Your PR will be reviewed by the maintainers
If everything looks good, one of them will approve it, and your PR will be merged.

Thank you for contributing!

christophermaier · 2017-07-31T14:06:33Z

components/builder-scheduler/src/data_store.rs

+                                      LIMIT $1
+                                  );
+                              END
+                              $$ LANGUAGE plpgsql VOLATILE"#,


All these functions can be implemented in SQL rather than PL/pgSQL. Functions that are implemented in SQL are "transparent" to the planner, allowing it to optimize execution in ways that it can't when given the "black box" of a PL/pgSQL function.

Granted, for these simple functions, that's likely not going to make a huge impact, but always giving the system more information is probably a good habit to get into. As a nice bonus, you'll also get to drop the BEGIN and END keywords, so you get shorter functions 👅

Yeah these are super simple functions that can go either way - we should look at a high level at our PL/pgSQL vs. SQL usage. PL/pgSQL seems to offer much more flexibility, including the ability to trap errors, better performance with plan caching when things don't get inlined, etc. It would be nice to just pick one language and stick with it so we can copy/paste more easily and use the patterns for that language. I've leaned toward pgSQL since that's what the vast bulk of our code is atm.

I really like the to see as little PL/pgSQL as possible. Not such a big deal for these functions but removing as much complexity from the data layer even if it sacrifices some sugar is a +. The only exception is where there are blatant perf improvements to the PL/pgSQL route.

You're wrong about the PL/pgSQL planner conversation. Each function gets each statement automatically made into a prepared one, and then the actual execution plan gets cached and re-used. It's the most efficient thing possible for the planner - to get the same, you would need to have every statement prepared in advance manually. There is no benefit to using raw SQL functions most of the time.

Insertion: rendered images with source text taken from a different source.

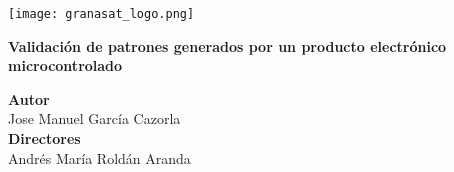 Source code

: \begin{titlepage}
    \setlength{\centeroffset}{-0.5\oddsidemargin}
    \addtolength{\centeroffset}{0.5\evensidemargin}
    \thispagestyle{empty}

    \noindent\hspace*{\centeroffset}

    \begin{minipage}{\textwidth}
        \centering
        \vspace{3.3cm}

        \texttt{[image: granasat\_logo.png]}
        \vspace{0.5cm}

        \Huge\bfseries Validación de patrones generados por un producto electrónico microcontrolado 
    \end{minipage}

    \vspace{2.5cm}
    \noindent\hspace*{\centeroffset}

    \begin{minipage}{\textwidth}
        \centering

        \textbf{Autor}\\{Jose Manuel García Cazorla}\\[2.5ex]
        \textbf{Directores}\\{Andrés María Roldán Aranda}\\[2cm]
    \end{minipage}

\end{titlepage}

We also made a concerted decision to use functions as part of the contract between the application and the database. The alternative is putting this kind of logic in the application, which in large part is not better.

Fair enough. My primary concern is to avoid the temptation of including extra logic in postgres procs and keeping them in rust but that may be a different topic entirely.

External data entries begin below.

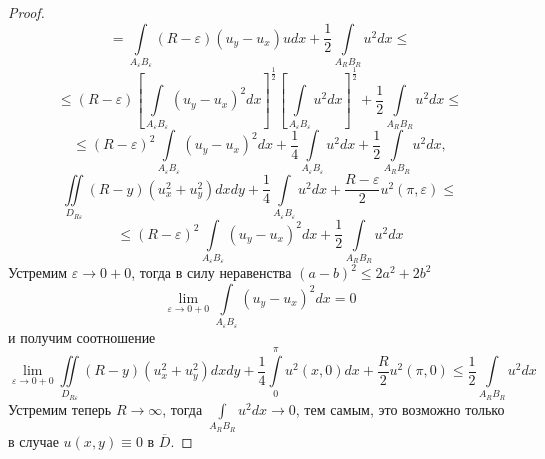 \documentclass[a4paper, 12pt]{article}
\numberwithin{equation}{section}
\numberwithin{lemma}{section}
\numberwithin{definition}{section}
\numberwithin{notabene}{section}
\numberwithin{corollary}{section}
\begin{document}
\begin{proof}
\begin{equation*}
	\end{equation*}
	\begin{equation*}
		= \int\limits_{A_\varepsilon B_\varepsilon} \left(R - \varepsilon \right) \left(u_y - u_x\right)u dx + \dfrac12  \int\limits_{A_R B_R} u^2 dx \leq
	\end{equation*}
	\begin{equation*}
		\leq \left(R - \varepsilon\right) \left[\int\limits_{A_\varepsilon B_\varepsilon} \left( u_y - u_x\right)^2 dx \right]^{\frac12} \left[\int\limits_{A_\varepsilon B_\varepsilon} u^2 dx \right]^{\frac12} + \dfrac12 \int\limits_{A_RB_R} u^2 dx \leq
	\end{equation*}
	\begin{equation*}
		\leq \left(R - \varepsilon\right)^2 \int\limits_{A_\varepsilon B_\varepsilon} \left( u_y - u_x\right)^2 dx + \dfrac14 \int\limits_{A_\varepsilon B_\varepsilon} u^2 dx +\dfrac12 \int\limits_{A_RB_R} u^2 dx, 
	\end{equation*}
	\begin{equation*}
		\iint\limits_{D_{R\varepsilon}} \left(R - y\right) \left(u_x^2 + u_y^2\right) dx dy + \dfrac{1}{4}\int\limits_{A_\varepsilon B_\varepsilon} u^2 dx +\dfrac{R - \varepsilon}{2}u^2(\pi, \varepsilon) \leq 
	\end{equation*}
	\begin{equation*}
		\leq \left(R - \varepsilon\right)^2 \int\limits_{A_\varepsilon B_\varepsilon} \left( u_y - u_x\right)^2 dx  +\dfrac12 \int\limits_{A_RB_R} u^2 dx
	\end{equation*}
	Устремим $\varepsilon \to 0 + 0$, тогда в силу неравенства $(a-b)^2 \leq 2a^2 + 2b^2$
	\begin{equation*}
		\lim\limits_{\varepsilon \to 0 + 0} \int\limits_{A_\varepsilon B_\varepsilon} \left(u_y - u_x\right)^2 dx = 0
	\end{equation*}
	и получим соотношение
	\begin{equation*}
		\lim\limits_{\varepsilon \to 0 + 0} \iint\limits_{D_{R\varepsilon}} \left(R - y\right) \left(u_x^2 + u_y^2 \right) dx dy + \dfrac14 \int\limits_0^\pi u^2(x,0) dx + \dfrac{R}{2}u^2(\pi,0) \leq \dfrac12 \int\limits_{A_RB_R} u^2 dx
	\end{equation*}
	Устремим теперь $R \to \infty$, тогда $\int\limits_{A_RB_R} u^2 dx \to 0$, тем самым, это возможно только в случае $u(x,y) \equiv 0$ в $\overline{D}$.
\end{proof}
\newpage
{}
\vspace{-2.3cm}
\renewcommand{\refname}{\begin{center}
{\normalsize \rm СПИСОК ЛИТЕРАТУРЫ} \end{center}}
\end{document}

Postgres is actually able to inline code and fold function bodies into outer queries in some cases when the function is written in SQL, but can't do that when it's in PL/pgSQL.

Another good thing about writing in SQL is that it forces you to express your problem in terms of set operations, which is almost without exception going to be better than expressing it iteratively. For instance, I helped @raskchanky refactor a PL/pgSQL function that was making n+1 insert statements into an SQL statement that does the same, but in a single operation. True, nothing is stopping you from executing that same single query in a PL/pgSQL function, but that seems like just adding noise at that point.

Certainly, if there are situations where we really do need the capabilities of PL/pgSQL (like exception handling, for example), then by all means, we should use PL/pgSQL. You can do a lot more things in SQL in Postgres these days, though, so that's becoming increasingly unnecessary, particularly for the kinds of things we're doing on this project. That, coupled with the clarity that being forced to express your problem in set-oriented operations, makes me reach for SQL first.

Ya - the important thing is to not change the contract between the database and the application. We're consciously making the database interface be functions with versions in order to make forward migration and new behavior easy to add. It's not the only way to do that, but it's the way we chose, and we should make sure we don't change it accidentally. :) All things being equal, I'm 2/10 on wether a given function is written in SQL or PL/pgSQL. I'm 8/10 that we should keep the current function/app boundaries as they are, unless we want to really reconsider the entire approach.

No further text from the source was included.